*** Data for this exercise ***

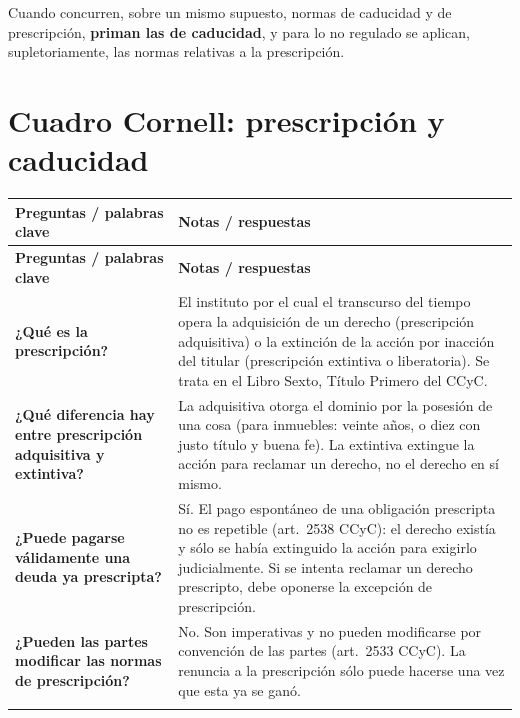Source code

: \documentclass[12pt,oneside]{book}
\newlength{\cornellL}
\newlength{\cornellR}
\begin{document}
Cuando concurren, sobre un mismo supuesto, normas de caducidad y de prescripción, \textbf{priman las de caducidad}, y para lo no regulado se aplican, supletoriamente, las normas relativas a la prescripción.

\section{Cuadro Cornell: prescripción y caducidad}

{\renewcommand{\arraystretch}{1.2}
\begin{longtable}{
    >{\raggedright\arraybackslash}p{\cornellL}
    >{\raggedright\arraybackslash}p{\cornellR}
}
\toprule
\textbf{Preguntas / palabras clave} &
\textbf{Notas / respuestas} \\
\midrule
\endfirsthead

\toprule
\textbf{Preguntas / palabras clave} &
\textbf{Notas / respuestas} \\
\midrule
\endhead

\textbf{¿Qué es la prescripción?} &
El instituto por el cual el transcurso del tiempo opera la adquisición de un derecho (prescripción adquisitiva) o la extinción de la acción por inacción del titular (prescripción extintiva o liberatoria). Se trata en el Libro Sexto, Título Primero del CCyC. \\
\addlinespace

\textbf{¿Qué diferencia hay entre prescripción adquisitiva y extintiva?} &
La adquisitiva otorga el dominio por la posesión de una cosa (para inmuebles: veinte años, o diez con justo título y buena fe). La extintiva extingue la acción para reclamar un derecho, no el derecho en sí mismo. \\
\addlinespace

\textbf{¿Puede pagarse válidamente una deuda ya prescripta?} &
Sí. El pago espontáneo de una obligación prescripta no es repetible (art.~2538 CCyC): el derecho existía y sólo se había extinguido la acción para exigirlo judicialmente. Si se intenta reclamar un derecho prescripto, debe oponerse la excepción de prescripción. \\
\addlinespace

\textbf{¿Pueden las partes modificar las normas de prescripción?} &
No. Son imperativas y no pueden modificarse por convención de las partes (art.~2533 CCyC). La renuncia a la prescripción sólo puede hacerse una vez que esta ya se ganó. \\
\addlinespace


\end{longtable}}
\end{document}
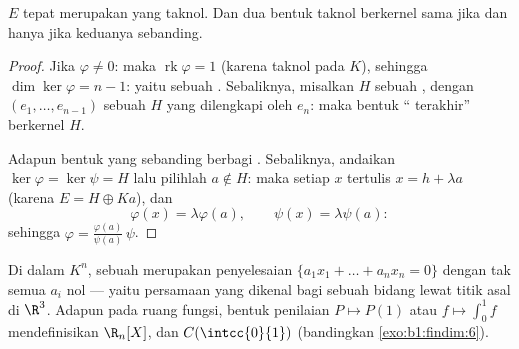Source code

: \begin{theorem}\label{thm:b1:linmaps:hyperplanes}
 $E$ tepat merupakan  
yang taknol. Dan dua bentuk taknol berkernel sama jika dan hanya jika keduanya
sebanding.
\end{theorem}

\begin{proof}
Jika $\varphi \neq 0$: maka $\operatorname{rk}\varphi = 1$ (karena  
taknol pada $K$), sehingga $\dim\ker\varphi = n - 1$: yaitu sebuah .
Sebaliknya, misalkan $H$ sebuah , dengan $(e_1, \dots, e_{n-1})$ sebuah 
$H$ yang dilengkapi oleh $e_n$: maka bentuk `` terakhir'' berkernel
$H$.

Adapun bentuk yang sebanding berbagi . Sebaliknya, andaikan
$\ker\varphi = \ker\psi = H$ lalu pilihlah $a \notin H$: maka setiap $x$ tertulis
$x = h + \lambda a$ (karena $E = H \oplus Ka$), dan
\[
\varphi(x) = \lambda \varphi(a), \qquad \psi(x) = \lambda\psi(a):
\]
sehingga $\varphi = \frac{\varphi(a)}{\psi(a)}\,\psi$.
\end{proof}

\begin{example}\label{ex:b1:linmaps:hyperplane}
Di dalam $K^n$, sebuah  merupakan  penyelesaian $\{a_1 x_1 + \dots + a_n
x_n = 0\}$ dengan tak semua $a_i$ nol --- yaitu persamaan yang dikenal bagi sebuah
bidang lewat titik asal di $\R^3$. Adapun pada ruang fungsi, bentuk
penilaian $P \mapsto P(1)$ atau $f \mapsto \int_0^1 f$ mendefinisikan 
$\R_n[X]$, dan $C(\intcc{0}{1})$ (bandingkan \cref{exo:b1:findim:6}).
\end{example}

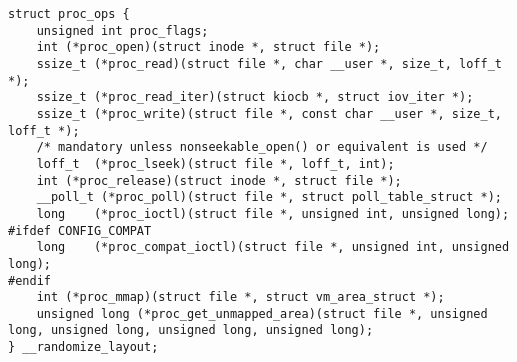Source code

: 
\begin{lstlisting}
struct proc_ops {
	unsigned int proc_flags;
	int	(*proc_open)(struct inode *, struct file *);
	ssize_t	(*proc_read)(struct file *, char __user *, size_t, loff_t *);
	ssize_t (*proc_read_iter)(struct kiocb *, struct iov_iter *);
	ssize_t	(*proc_write)(struct file *, const char __user *, size_t, loff_t *);
	/* mandatory unless nonseekable_open() or equivalent is used */
	loff_t	(*proc_lseek)(struct file *, loff_t, int);
	int	(*proc_release)(struct inode *, struct file *);
	__poll_t (*proc_poll)(struct file *, struct poll_table_struct *);
	long	(*proc_ioctl)(struct file *, unsigned int, unsigned long);
#ifdef CONFIG_COMPAT
	long	(*proc_compat_ioctl)(struct file *, unsigned int, unsigned long);
#endif
	int	(*proc_mmap)(struct file *, struct vm_area_struct *);
	unsigned long (*proc_get_unmapped_area)(struct file *, unsigned long, unsigned long, unsigned long, unsigned long);
} __randomize_layout;
\end{lstlisting}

*** End of Data for this exercise ***

** Work task **
All entries need repeating exactly, but without the pictures.

** Output of the exercise **
Source code

: \documentclass[12pt,oneside]{book}
\newlength{\cornellL}
\newlength{\cornellR}
\begin{document}
Cuando concurren, sobre un mismo supuesto, normas de caducidad y de prescripción, \textbf{priman las de caducidad}, y para lo no regulado se aplican, supletoriamente, las normas relativas a la prescripción.

\section{Cuadro Cornell: prescripción y caducidad}

{\renewcommand{\arraystretch}{1.2}
\begin{longtable}{
    >{\raggedright\arraybackslash}p{\cornellL}
    >{\raggedright\arraybackslash}p{\cornellR}
}
\toprule
\textbf{Preguntas / palabras clave} &
\textbf{Notas / respuestas} \\
\midrule
\endfirsthead

\toprule
\textbf{Preguntas / palabras clave} &
\textbf{Notas / respuestas} \\
\midrule
\endhead

\textbf{¿Qué es la prescripción?} &
El instituto por el cual el transcurso del tiempo opera la adquisición de un derecho (prescripción adquisitiva) o la extinción de la acción por inacción del titular (prescripción extintiva o liberatoria). Se trata en el Libro Sexto, Título Primero del CCyC. \\
\addlinespace

\textbf{¿Qué diferencia hay entre prescripción adquisitiva y extintiva?} &
La adquisitiva otorga el dominio por la posesión de una cosa (para inmuebles: veinte años, o diez con justo título y buena fe). La extintiva extingue la acción para reclamar un derecho, no el derecho en sí mismo. \\
\addlinespace

\textbf{¿Puede pagarse válidamente una deuda ya prescripta?} &
Sí. El pago espontáneo de una obligación prescripta no es repetible (art.~2538 CCyC): el derecho existía y sólo se había extinguido la acción para exigirlo judicialmente. Si se intenta reclamar un derecho prescripto, debe oponerse la excepción de prescripción. \\
\addlinespace

\textbf{¿Pueden las partes modificar las normas de prescripción?} &
No. Son imperativas y no pueden modificarse por convención de las partes (art.~2533 CCyC). La renuncia a la prescripción sólo puede hacerse una vez que esta ya se ganó. \\
\addlinespace


\end{longtable}}
\end{document}
Source code

: \begin{theorem}\label{thm:b1:linmaps:hyperplanes}
 $E$ tepat merupakan  
yang taknol. Dan dua bentuk taknol berkernel sama jika dan hanya jika keduanya
sebanding.
\end{theorem}

\begin{proof}
Jika $\varphi \neq 0$: maka $\operatorname{rk}\varphi = 1$ (karena  
taknol pada $K$), sehingga $\dim\ker\varphi = n - 1$: yaitu sebuah .
Sebaliknya, misalkan $H$ sebuah , dengan $(e_1, \dots, e_{n-1})$ sebuah 
$H$ yang dilengkapi oleh $e_n$: maka bentuk `` terakhir'' berkernel
$H$.

Adapun bentuk yang sebanding berbagi . Sebaliknya, andaikan
$\ker\varphi = \ker\psi = H$ lalu pilihlah $a \notin H$: maka setiap $x$ tertulis
$x = h + \lambda a$ (karena $E = H \oplus Ka$), dan
\[
\varphi(x) = \lambda \varphi(a), \qquad \psi(x) = \lambda\psi(a):
\]
sehingga $\varphi = \frac{\varphi(a)}{\psi(a)}\,\psi$.
\end{proof}

\begin{example}\label{ex:b1:linmaps:hyperplane}
Di dalam $K^n$, sebuah  merupakan  penyelesaian $\{a_1 x_1 + \dots + a_n
x_n = 0\}$ dengan tak semua $a_i$ nol --- yaitu persamaan yang dikenal bagi sebuah
bidang lewat titik asal di $\R^3$. Adapun pada ruang fungsi, bentuk
penilaian $P \mapsto P(1)$ atau $f \mapsto \int_0^1 f$ mendefinisikan 
$\R_n[X]$, dan $C(\intcc{0}{1})$ (bandingkan \cref{exo:b1:findim:6}).
\end{example}

Source code

: 
\begin{lstlisting}
struct proc_ops {
	unsigned int proc_flags;
	int	(*proc_open)(struct inode *, struct file *);
	ssize_t	(*proc_read)(struct file *, char __user *, size_t, loff_t *);
	ssize_t (*proc_read_iter)(struct kiocb *, struct iov_iter *);
	ssize_t	(*proc_write)(struct file *, const char __user *, size_t, loff_t *);
	/* mandatory unless nonseekable_open() or equivalent is used */
	loff_t	(*proc_lseek)(struct file *, loff_t, int);
	int	(*proc_release)(struct inode *, struct file *);
	__poll_t (*proc_poll)(struct file *, struct poll_table_struct *);
	long	(*proc_ioctl)(struct file *, unsigned int, unsigned long);
#ifdef CONFIG_COMPAT
	long	(*proc_compat_ioctl)(struct file *, unsigned int, unsigned long);
#endif
	int	(*proc_mmap)(struct file *, struct vm_area_struct *);
	unsigned long (*proc_get_unmapped_area)(struct file *, unsigned long, unsigned long, unsigned long, unsigned long);
} __randomize_layout;
\end{lstlisting}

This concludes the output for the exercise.